THEY are the most exploited workers in Australia, they put in a 75-hour week but get paid for just four, they get no penalty rates and they never, ever get annual leave.Well, at least this article doesn't suggest that they make the combined salaries of several skilled, educated, and experienced professionals. I never know whether the people that suggest mothers deserve, among other things, the salaries of PhD'd psychologists or trained chefs are being purposefully obtuse.
. . .
The dreary catalogue of a mother's duties is guaranteed to boost sales of contraceptives and undermine Treasurer Peter Costello's push to get us to produce three of the little blighters.
Tell a prospective mother she's up for an average of 14 hours of housework a week, 11 hours feeding her baby, seven hours settling and soothing the baby, five to six hours preparing family meals, shopping and cleaning kids and only eight hours playing with them, she'd probably be looking seriously at sterilisation.
. . .
A 75-hour week paid at the minimum wage rate means mothers should be getting $47,970 a year.

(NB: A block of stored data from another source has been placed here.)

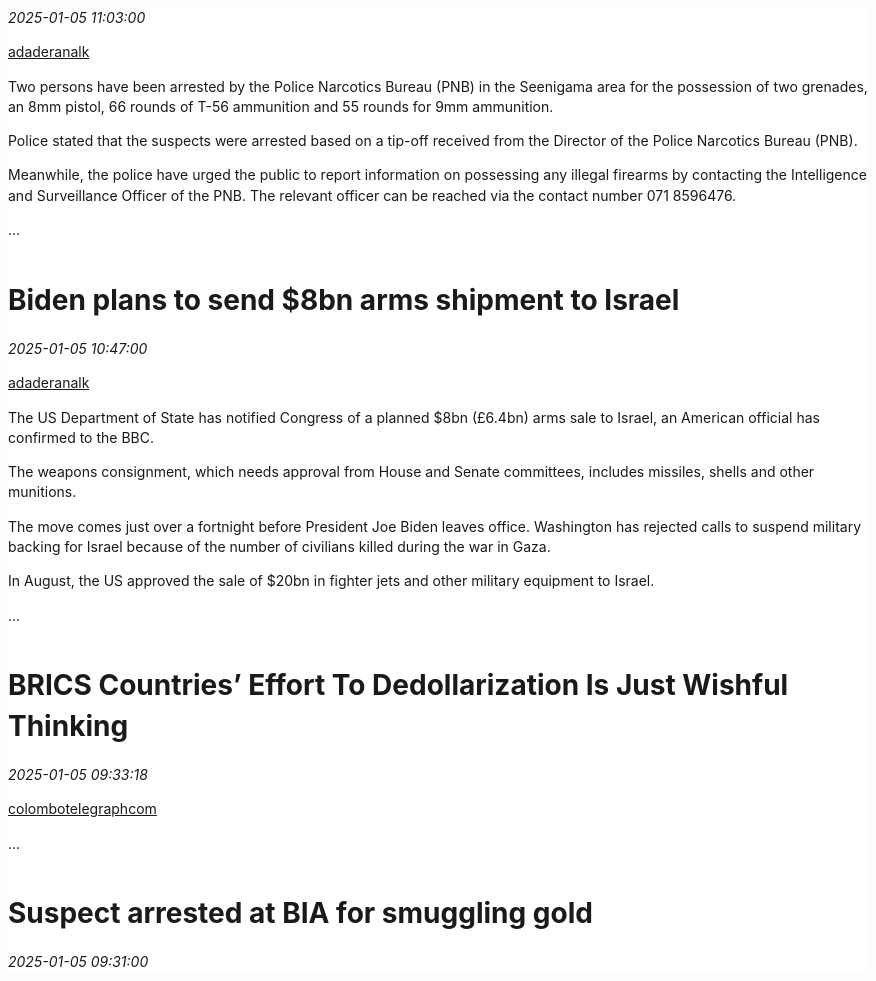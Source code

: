 *2025-01-05 11:03:00*

[adaderanalk](https://www.adaderana.lk/news/104728/two-arrested-in-seenigama-with-grenades-pistol-and-ammunition)

Two persons have been arrested by the Police Narcotics Bureau (PNB) in the Seenigama area for the possession of two grenades, an 8mm pistol, 66 rounds of T-56 ammunition and 55 rounds for 9mm ammunition.

Police stated that the suspects were arrested based on a tip-off received from the Director of the Police Narcotics Bureau (PNB).

Meanwhile, the police have urged the public to report information on possessing any illegal firearms by contacting the Intelligence and Surveillance Officer of the PNB. The relevant officer can be reached via the contact number 071 8596476.

...



# Biden plans to send $8bn arms shipment to Israel

*2025-01-05 10:47:00*

[adaderanalk](https://www.adaderana.lk/news/104727/biden-plans-to-send-8bn-arms-shipment-to-israel)

The US Department of State has notified Congress of a planned $8bn (£6.4bn) arms sale to Israel, an American official has confirmed to the BBC.

The weapons consignment, which needs approval from House and Senate committees, includes missiles, shells and other munitions.

The move comes just over a fortnight before President Joe Biden leaves office. Washington has rejected calls to suspend military backing for Israel because of the number of civilians killed during the war in Gaza.

In August, the US approved the sale of $20bn in fighter jets and other military equipment to Israel.

...



# BRICS Countries’ Effort To Dedollarization Is Just Wishful Thinking

*2025-01-05 09:33:18*

[colombotelegraphcom](https://www.colombotelegraph.com/index.php/brics-countries-effort-to-dedollarization-is-just-wishful-thinking/)

...



# Suspect arrested at BIA for smuggling gold

*2025-01-05 09:31:00*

And that would be if they were on a Howard Government AWA that paid no overtime, no penalties and no holidays.
On a union-negotiated collective bargaining agreement, mums would be getting at least $60,000 a year.
It puts the Government's $4000 baby bonus into proper perspective.
So the salary figure is OK, as is the number $60,000 that the authors conclude would result from overtime, holidays, and other results of union pressure. But it doesn't precisely put "into perspective" the amount the government is actually paying them. First off, a careful read reveals that the numbers are questioned - the figure of 63 composite is also cited. Secondly, the figures appear to include outside work the women are already paid for. Thirdly, since nearly every person does housework without expecting to be paid for it, only the additional housework created by children would truly reflect how much the mother is 'contributing to society'. No one is suggesting paying me for making my own bed.
But ultimately, we are still left with the fact that parenting is not a job - it is a personal obligation that one volunteers for. While compensating poor mothers to allow them to work less could conceivably benefit society overall by reducing, say, jailing expenses later, such a compensation is still highly speculative. Additionally, I would find it hard to believe that compensation would play a major role in the decisions of the well-off (I got the impression all mothers, regardless of income, were entitled to this money) to stay home or to work. Lastly, the idea that a stay at home mom is better is still controversial - there is some rationale to the argument that a woman who is fulfilled can do just as well for her school-aged children as could one who was home alone baking cupcakes for the PTA. They also make good role models (ahem).
Underlying all this rationale is still an undercurrent of fairness. No matter what the arguments on either side, many taxpayers will ultimately feel taken advantage of if their money is funding someone else's choices through the general coffers.
1 comment:
Yes, the $4000 (from July 1) is for any woman who gives birth. Last year it was $3000.
"It has now emerged that there were more births on July 1, 2004, than on any other day in the past 30 years. And with the baby bonus slated to rise a further $1000, to $4000, from this July 1, experts are tipping another birth bonanza."